By Scott Malone - Analysis
BOSTON (Reuters) - The biggest U.S. business organization has fallen out with influential parts of Corporate America because of its trenchant opposition to climate-change legislation making its way through Congress.
The U.S. Chamber of Commerce’s opposition to the climate bill has already cost it prominent members including Apple Inc and California utility PG&E Corp.
And this week two of the lobbying group’s most powerful members, the conglomerate General Electric Co and the telecommunications equipment provider Cisco Systems Inc told Reuters they do not see eye-to-eye with the group on climate regulations.
“The Chamber does not represent our views on the urgent need for climate legislation,” said Peter O‘Toole, a spokesman for GE, the largest U.S. conglomerate. “We need climate legislation and a price for carbon in the U.S. now.”
The Chamber, which represents some 3 million U.S. businesses ranging from massive multinationals to mom-and-pop operations, says its positions take into account the needs of many sorts of businesses across a range of industries.

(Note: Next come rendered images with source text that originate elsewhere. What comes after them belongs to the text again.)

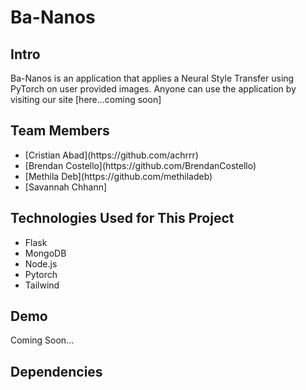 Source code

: # Ba-Nanos

## Intro

Ba-Nanos is an application that applies a Neural Style Transfer using PyTorch on user provided images. Anyone can use the application by visiting our site [here...coming soon]

## Team Members
<ul>
<li>[Cristian Abad](https://github.com/achrrr)</li>
<li>[Brendan Costello](https://github.com/BrendanCostello)</li>
<li>[Methila Deb](https://github.com/methiladeb)</li>
<li>[Savannah Chhann]</li>
</ul>

## Technologies Used for This Project
<ul>
<li>Flask</li>
<li>MongoDB</li>
<li>Node.js</li>
<li>Pytorch</li>
<li>Tailwind</li>
</ul>

## Demo

Coming Soon...

## Dependencies

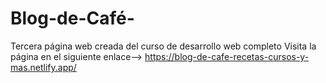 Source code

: # Blog-de-Café-
Tercera página web creada del curso de desarrollo web completo
Visita la página en el siguiente enlace--> https://blog-de-cafe-recetas-cursos-y-mas.netlify.app/
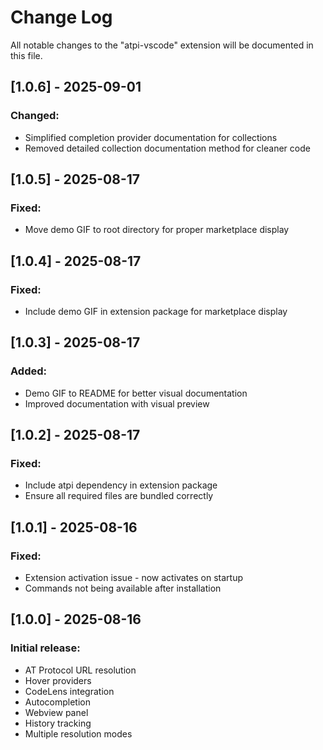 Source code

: # Change Log

All notable changes to the "atpi-vscode" extension will be documented in this file.

## [1.0.6] - 2025-09-01

### Changed:
- Simplified completion provider documentation for collections
- Removed detailed collection documentation method for cleaner code

## [1.0.5] - 2025-08-17

### Fixed:
- Move demo GIF to root directory for proper marketplace display

## [1.0.4] - 2025-08-17

### Fixed:
- Include demo GIF in extension package for marketplace display

## [1.0.3] - 2025-08-17

### Added:
- Demo GIF to README for better visual documentation
- Improved documentation with visual preview

## [1.0.2] - 2025-08-17

### Fixed:
- Include atpi dependency in extension package
- Ensure all required files are bundled correctly

## [1.0.1] - 2025-08-16

### Fixed:
- Extension activation issue - now activates on startup
- Commands not being available after installation

## [1.0.0] - 2025-08-16

### Initial release:
- AT Protocol URL resolution
- Hover providers
- CodeLens integration
- Autocompletion
- Webview panel
- History tracking
- Multiple resolution modes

“Our goal is to have the positions that we actually take stances on be reflective of the democratic majority of the broad majority of the business community,” said Eric Wohlschlegel, a Chamber spokesman. “There are cases, not just with energy, where companies are going to peel off and take different positions than the Chamber.”
The bill making its way through Congress aims to reduce emissions of carbon dioxide -- a greenhouse gas that contributes to global climate change -- through a cap-and-trade system that would allow companies a limited amount of emissions. Those that emit more would need to buy additional credits; those that emit less would be able to sell credits.
The Chamber has raised concerns that the bill is not comprehensive enough and is not international in scope while seeking to tackle a global problem.
Its opposition to the climate bill, as well as to proposed health care reforms, has become enough of a concern to the White House that U.S. President Barack Obama met with Chamber officials on Thursday.
NEED TO “MODERNIZE”
Apple, which makes Macintosh personal computers and iPod music players, as well as utilities PG&E, Exelon Corp and PNM Resources Inc, quit the Chamber outright over this issue, while giant sportswear maker Nike Inc stepped down from the board but remains a member of the group.
Even companies that are keeping up their memberships said they would like to see change.
Cisco, the world’s largest maker of equipment for networking computers, aims to work with the Chamber “to modernize their position,” said spokeswoman Jennifer Greeson.
Duke Energy Corp Chief Executive Jim Rogers has long advocated regulation of carbon dioxide emissions and threw his weight behind the House version of the bill. He has no plans to give up his seat on the Chamber’s board, a spokesman said.
“We work with the Chamber on lots of different issues, but we don’t always see eye-to-eye with them,” said Tom Williams, a spokesman for the Charlotte, North Carolina-based company.
Healthcare company Johnson & Johnson in April wrote Chamber officials a letter asking that their public comments on climate change “reflect the full range of views, especially for those of Chamber members advocated for Congressional action.”
Many of the nation’s largest companies have changed their tone on climate change in recent years, with some regarding regulations as inevitable and saying they would prefer the certainty that can only come when laws are passed. Businesses have also ramped up their green marketing, promoting themselves as environmentally concerned -- an image that does not mesh with aggressively fighting proposed climate regulations.
“It’s a really interesting, dramatic turn of events, and unprecedented in nature, that this many major companies would stand up and say: ‘You have it wrong,'” said Anne Kelly, director of climate policy at Ceres, a network of socially concerned investors, companies and public interest groups that collectively oversee some $7 trillion in assets.
“HEAVY COSTS” FEARED
To be sure, there are many loud voices within corporate America that oppose the proposed regulations.
The incoming CEO of oil company Chevron Corp, John Watson, told a meeting of Chamber members on Wednesday that the proposals “would lay heavy new costs on every family and business in the U.S.”
Chamber spokesman Wohlschlegel also noted that members of the organization dissatisfied with its position on climate have the option of joining its policy-setting environment committee, which currently has about 125 members.
The Chamber’s lobbying efforts extend far beyond environmental issues -- it has had a loud voice on both health care and financial regulatory reform, for instance.
Officials at Caterpillar Inc, Dow Chemical Co and International Business Machines Corp all pointed out that their companies belong to the Chamber in part because of the breadth of its influence.
“Our involvement with the Chamber is bigger than a single issue,” said IBM spokesman Jay Cadmus. “There are going to be times when you don’t agree.”